Por: Santiago Santaolalla Martínez
María acepta la misión de ser «Madre del Salvador». Se abandona en los brazos de Dios Padre, poniéndose confiadamente a su servicio, como «esclava». María, desde ese «hágase», obtiene el título de Madre de Dios y con ese título comienza su servicio, disponibilidad y entrega al ser humano
Este título no le hace olvidarse de sus semejantes, ni muchos menos distanciarse de sus paisanos, ni tampoco sentirse superiora a sus familiares, ni despreciar al otro de distinto pensar, ni mirar a nadie por encima del hombro, al contrario, Ella visita en ayuda a su pariente Isabel que, ya mayor, se encuentra embarazada de «Juan, el Bautista». María se pone el traje de faena y comienza a practicar la caridad. María se involucra en ayudar al necesitado. María prepara la venida de su Hijo con esperanza, alegría, ilusión y mucha caridad.
En el evangelio de «la boda de Caná», María es la mujer que no se deja vencer, la mujer creyente que encarna la esperanza. Aparece preocupada, pero por las dificultades de los demás, más que por las propias. Ella, tiene los ojos abiertos para adelantarse y prever las dificultades que los otros, en este caso los novios, puedan tener.

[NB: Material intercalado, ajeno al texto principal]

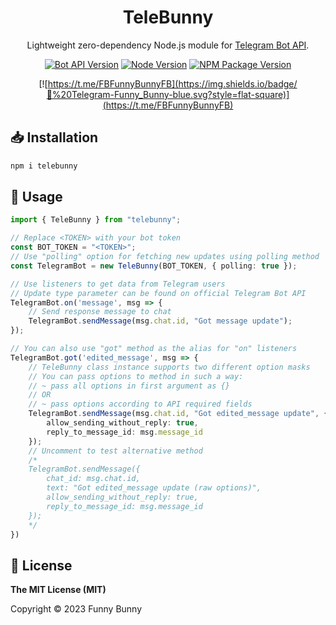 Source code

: <h1 align="center">TeleBunny</h1>

<div align="center">

Lightweight zero-dependency Node.js module for [Telegram Bot API](https://core.telegram.org/bots/api).


[![Bot API Version](https://img.shields.io/badge/Bot%20API-v6.7-00aced.svg?logo=telegram)](https://core.telegram.org/bots/api#recent-changes)
[![Node Version](https://img.shields.io/badge/Node-v6.17.1+-brightgreen.svg)](https://nodejs.org/)
[![NPM Package Version](https://img.shields.io/npm/v/telebunny.svg)](https://www.npmjs.com/package/telebunny)

[![https://t.me/FBFunnyBunnyFB](https://img.shields.io/badge/💬%20Telegram-Funny_Bunny-blue.svg?style=flat-square)](https://t.me/FBFunnyBunnyFB)

</div>

## 📥 Installation

```sh
npm i telebunny
```

## 🐇 Usage

```typescript
import { TeleBunny } from "telebunny";

// Replace <TOKEN> with your bot token
const BOT_TOKEN = "<TOKEN>";
// Use "polling" option for fetching new updates using polling method
const TelegramBot = new TeleBunny(BOT_TOKEN, { polling: true });

// Use listeners to get data from Telegram users
// Update type parameter can be found on official Telegram Bot API
TelegramBot.on('message', msg => {
    // Send response message to chat
    TelegramBot.sendMessage(msg.chat.id, "Got message update");
});

// You can also use "got" method as the alias for "on" listeners
TelegramBot.got('edited_message', msg => {
    // TeleBunny class instance supports two different option masks
    // You can pass options to method in such a way:
    // ~ pass all options in first argument as {}
    // OR
    // ~ pass options according to API required fields
    TelegramBot.sendMessage(msg.chat.id, "Got edited_message update", {
        allow_sending_without_reply: true,
        reply_to_message_id: msg.message_id
    });
    // Uncomment to test alternative method
    /*
    TelegramBot.sendMessage({
        chat_id: msg.chat.id,
        text: "Got edited_message update (raw options)",
        allow_sending_without_reply: true,
        reply_to_message_id: msg.message_id
    });
    */
})
```

## 🔑 License

**The MIT License (MIT)**

Copyright © 2023 Funny Bunny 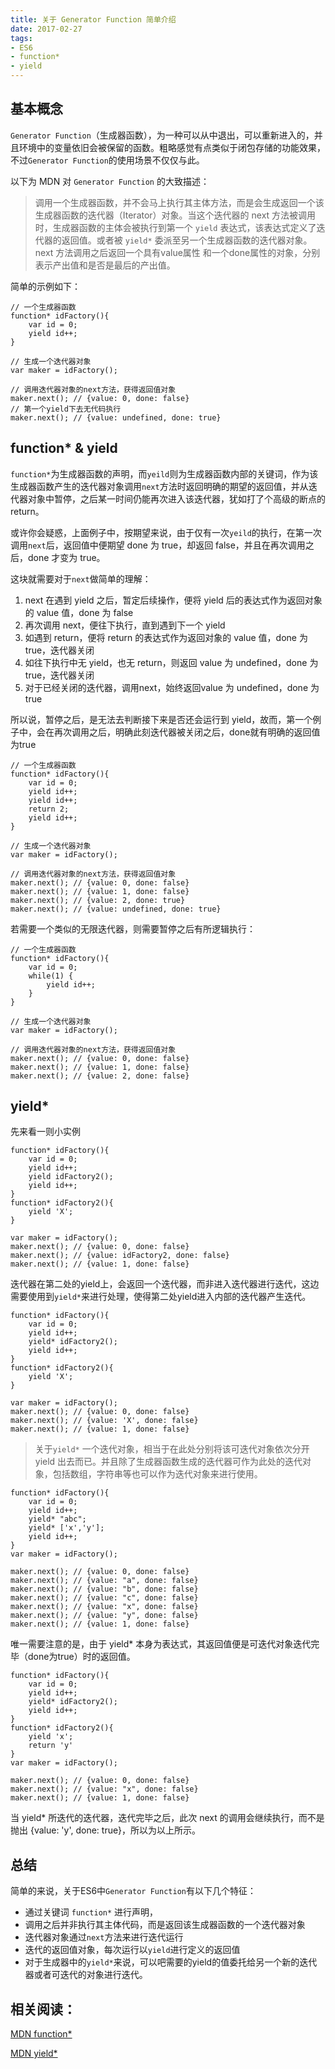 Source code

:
 ```yaml
---
title: 关于 Generator Function 简单介绍
date: 2017-02-27
tags: 
- ES6
- function*
- yield
---
```

## 基本概念

`Generator Function`（生成器函数），为一种可以从中退出，可以重新进入的，并且环境中的变量依旧会被保留的函数。粗略感觉有点类似于闭包存储的功能效果，不过`Generator Function`的使用场景不仅仅与此。

以下为 MDN 对 `Generator Function` 的大致描述：

> 调用一个生成器函数，并不会马上执行其主体方法，而是会生成返回一个该生成器函数的迭代器（Iterator）对象。当这个迭代器的 next 方法被调用时，生成器函数的主体会被执行到第一个 `yield` 表达式，该表达式定义了迭代器的返回值。或者被 `yield*` 委派至另一个生成器函数的迭代器对象。next 方法调用之后返回一个具有value属性 和一个done属性的对象，分别表示产出值和是否是最后的产出值。

简单的示例如下：

```
// 一个生成器函数
function* idFactory(){
    var id = 0;
    yield id++;
}

// 生成一个迭代器对象
var maker = idFactory();

// 调用迭代器对象的next方法，获得返回值对象 
maker.next(); // {value: 0, done: false}
// 第一个yield下去无代码执行
maker.next(); // {value: undefined, done: true}
```

## function\* & yield

`function*`为生成器函数的声明，而`yeild`则为生成器函数内部的关键词，作为该生成器函数产生的迭代器对象调用`next`方法时返回明确的期望的返回值，并从迭代器对象中暂停，之后某一时间仍能再次进入该迭代器，犹如打了个高级的断点的return。

或许你会疑惑，上面例子中，按期望来说，由于仅有一次`yeild`的执行，在第一次调用`next`后，返回值中便期望 done 为 true，却返回 false，并且在再次调用之后，done 才变为 true。

这块就需要对于`next`做简单的理解：

1. next 在遇到 yield 之后，暂定后续操作，便将 yield 后的表达式作为返回对象的 value 值，done 为 false
2. 再次调用 next，便往下执行，直到遇到下一个 yield
3. 如遇到 return，便将 return 的表达式作为返回对象的 value 值，done 为 true，迭代器关闭
4. 如往下执行中无 yield，也无 return，则返回 value 为 undefined，done 为 true，迭代器关闭
5. 对于已经关闭的迭代器，调用next，始终返回value 为 undefined，done 为 true

所以说，暂停之后，是无法去判断接下来是否还会运行到 yield，故而，第一个例子中，会在再次调用之后，明确此刻迭代器被关闭之后，done就有明确的返回值为true

```
// 一个生成器函数
function* idFactory(){
    var id = 0;
    yield id++;
    yield id++;
    return 2;
    yield id++;
}

// 生成一个迭代器对象
var maker = idFactory();

// 调用迭代器对象的next方法，获得返回值对象 
maker.next(); // {value: 0, done: false}
maker.next(); // {value: 1, done: false}
maker.next(); // {value: 2, done: true}
maker.next(); // {value: undefined, done: true}
```

若需要一个类似的无限迭代器，则需要暂停之后有所逻辑执行：

```
// 一个生成器函数
function* idFactory(){
    var id = 0;
    while(1) {
        yield id++;
    }
}

// 生成一个迭代器对象
var maker = idFactory();

// 调用迭代器对象的next方法，获得返回值对象 
maker.next(); // {value: 0, done: false}
maker.next(); // {value: 1, done: false}
maker.next(); // {value: 2, done: false}
```

## yield*

先来看一则小实例

```
function* idFactory(){
    var id = 0;
    yield id++;
    yield idFactory2();
    yield id++;
}
function* idFactory2(){
    yield 'X';
}

var maker = idFactory();
maker.next(); // {value: 0, done: false}
maker.next(); // {value: idFactory2, done: false}
maker.next(); // {value: 1, done: false}
```

迭代器在第二处的yield上，会返回一个迭代器，而非进入迭代器进行迭代，这边需要使用到`yield*`来进行处理，使得第二处yield进入内部的迭代器产生迭代。

```
function* idFactory(){
    var id = 0;
    yield id++;
    yield* idFactory2();
    yield id++;
}
function* idFactory2(){
    yield 'X';
}

var maker = idFactory();
maker.next(); // {value: 0, done: false}
maker.next(); // {value: 'X', done: false}
maker.next(); // {value: 1, done: false}
```

> 关于`yield*` 一个迭代对象，相当于在此处分别将该可迭代对象依次分开 yield 出去而已。并且除了生成器函数生成的迭代器可作为此处的迭代对象，包括数组，字符串等也可以作为迭代对象来进行使用。

```
function* idFactory(){
    var id = 0;
    yield id++;
    yield* "abc";
    yield* ['x','y'];
    yield id++;
}
var maker = idFactory();

maker.next(); // {value: 0, done: false}
maker.next(); // {value: "a", done: false}
maker.next(); // {value: "b", done: false}
maker.next(); // {value: "c", done: false}
maker.next(); // {value: "x", done: false}
maker.next(); // {value: "y", done: false}
maker.next(); // {value: 1, done: false}
```

唯一需要注意的是，由于 yield* 本身为表达式，其返回值便是可迭代对象迭代完毕（done为true）时的返回值。

```
function* idFactory(){
    var id = 0;
    yield id++;
    yield* idFactory2();
    yield id++;
}
function* idFactory2(){
    yield 'x';
    return 'y'
}
var maker = idFactory();

maker.next(); // {value: 0, done: false}
maker.next(); // {value: "x", done: false}
maker.next(); // {value: 1, done: false}
```

当 yield* 所迭代的迭代器，迭代完毕之后，此次 next 的调用会继续执行，而不是抛出 {value: 'y', done: true}，所以为以上所示。

## 总结

简单的来说，关于ES6中`Generator Function`有以下几个特征：

- 通过关键词 `function*` 进行声明，
- 调用之后并非执行其主体代码，而是返回该生成器函数的一个迭代器对象
- 迭代器对象通过`next`方法来进行迭代运行
- 迭代的返回值对象，每次运行以`yield`进行定义的返回值
- 对于生成器中的`yield*`来说，可以吧需要的yield的值委托给另一个新的迭代器或者可迭代的对象进行迭代。


## 相关阅读：

[MDN function*](https://developer.mozilla.org/zh-CN/docs/Web/JavaScript/Reference/Statements/function*)

[MDN yield*](https://developer.mozilla.org/zh-CN/docs/Web/JavaScript/Reference/Operators/yield*)
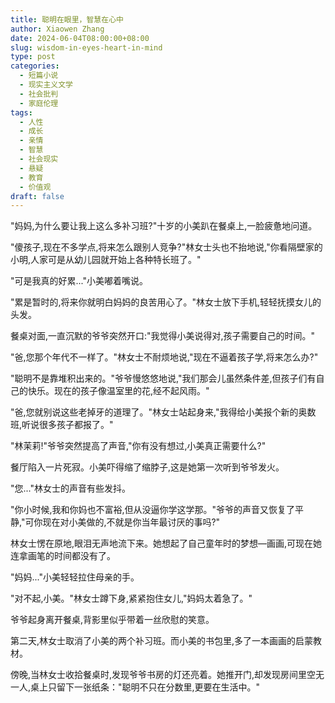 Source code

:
 ```yaml
---
title: 聪明在眼里，智慧在心中
author: Xiaowen Zhang
date: 2024-06-04T08:00:00+08:00
slug: wisdom-in-eyes-heart-in-mind
type: post
categories:
  - 短篇小说
  - 现实主义文学
  - 社会批判
  - 家庭伦理
tags:
  - 人性
  - 成长
  - 亲情
  - 智慧
  - 社会现实
  - 悬疑
  - 教育
  - 价值观
draft: false
---
```


"妈妈,为什么要让我上这么多补习班?"十岁的小美趴在餐桌上,一脸疲惫地问道。

"傻孩子,现在不多学点,将来怎么跟别人竞争?"林女士头也不抬地说,"你看隔壁家的小明,人家可是从幼儿园就开始上各种特长班了。"

"可是我真的好累..."小美嘟着嘴说。

"累是暂时的,将来你就明白妈妈的良苦用心了。"林女士放下手机,轻轻抚摸女儿的头发。

餐桌对面,一直沉默的爷爷突然开口:"我觉得小美说得对,孩子需要自己的时间。"

"爸,您那个年代不一样了。"林女士不耐烦地说,"现在不逼着孩子学,将来怎么办?"

"聪明不是靠堆积出来的。"爷爷慢悠悠地说,"我们那会儿虽然条件差,但孩子们有自己的快乐。现在的孩子像温室里的花,经不起风雨。"

"爸,您就别说这些老掉牙的道理了。"林女士站起身来,"我得给小美报个新的奥数班,听说很多孩子都报了。"

"林茉莉!"爷爷突然提高了声音,"你有没有想过,小美真正需要什么?"

餐厅陷入一片死寂。小美吓得缩了缩脖子,这是她第一次听到爷爷发火。

"您..."林女士的声音有些发抖。

"你小时候,我和你妈也不富裕,但从没逼你学这学那。"爷爷的声音又恢复了平静,"可你现在对小美做的,不就是你当年最讨厌的事吗?"

林女士愣在原地,眼泪无声地流下来。她想起了自己童年时的梦想—画画,可现在她连拿画笔的时间都没有了。

"妈妈..."小美轻轻拉住母亲的手。

"对不起,小美。"林女士蹲下身,紧紧抱住女儿,"妈妈太着急了。"

爷爷起身离开餐桌,背影里似乎带着一丝欣慰的笑意。

第二天,林女士取消了小美的两个补习班。而小美的书包里,多了一本画画的启蒙教材。

傍晚,当林女士收拾餐桌时,发现爷爷书房的灯还亮着。她推开门,却发现房间里空无一人,桌上只留下一张纸条："聪明不只在分数里,更要在生活中。" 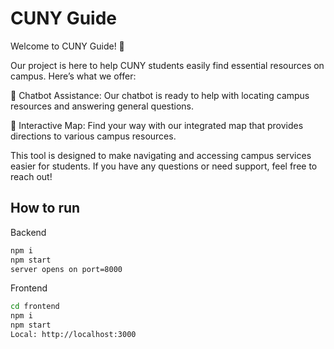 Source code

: # CUNY Guide

Welcome to CUNY Guide! 🎉

Our project is here to help CUNY students easily find essential resources on campus. Here’s what we offer:

🔹 Chatbot Assistance: Our chatbot is ready to help with locating campus resources and answering general questions.

🔹 Interactive Map: Find your way with our integrated map that provides directions to various campus resources.

This tool is designed to make navigating and accessing campus services easier for students. If you have any questions or need support, feel free to reach out!

## How to run

Backend

```bash
npm i
npm start
server opens on port=8000
```

Frontend

```bash
cd frontend
npm i
npm start
Local: http://localhost:3000
```
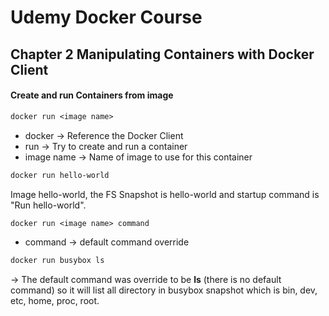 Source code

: # Udemy Docker Course

## Chapter 2 Manipulating Containers with Docker Client

#### Create and run Containers from image

```dockerfile
docker run <image name>
```

- docker -> Reference the Docker Client
- run -> Try to create and run a container
- image name -> Name of image to use for this container

```dockerfile
docker run hello-world
```

Image hello-world, the FS Snapshot is hello-world and startup command is "Run hello-world".

```dockerfile
docker run <image name> command
```

- command -> default command override



```dockerfile
docker run busybox ls
```

-> The default command was override to be **ls** (there is no default command) so it will list all directory in busybox snapshot which is bin, dev, etc, home, proc, root.



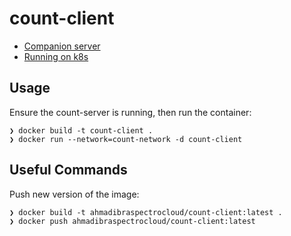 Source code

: # count-client
- [Companion server](https://github.com/ahmad-ibra/count-server)
- [Running on k8s](https://github.com/ahmad-ibra/count-k8s)

## Usage
Ensure the count-server is running, then run the container:
```
❯ docker build -t count-client .
❯ docker run --network=count-network -d count-client
```

## Useful Commands
Push new version of the image:
```
❯ docker build -t ahmadibraspectrocloud/count-client:latest .
❯ docker push ahmadibraspectrocloud/count-client:latest
```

Qué diferente sería nuestro testimonio de cristianos y de Iglesia si estuviéramos atentos a las dificultades de los demás, e incluso atenderlos previendo sus posibles problemas. María, contemplando a aquellos novios, constata lo mismo que mirándonos a nosotros: «No tienen vino». ¿No es verdad que también a nosotros, a menudo, nos falta lo que el vino significa de hermandad, de alegría y de fiesta? Jesús contempla nuestros dramas personales y comunitarios y nos descubre desanimados, apresurados, sin ánimo… Y Jesús quiere hacer de nuestra vida insípida, sin gusto, un vino que alegre el corazón.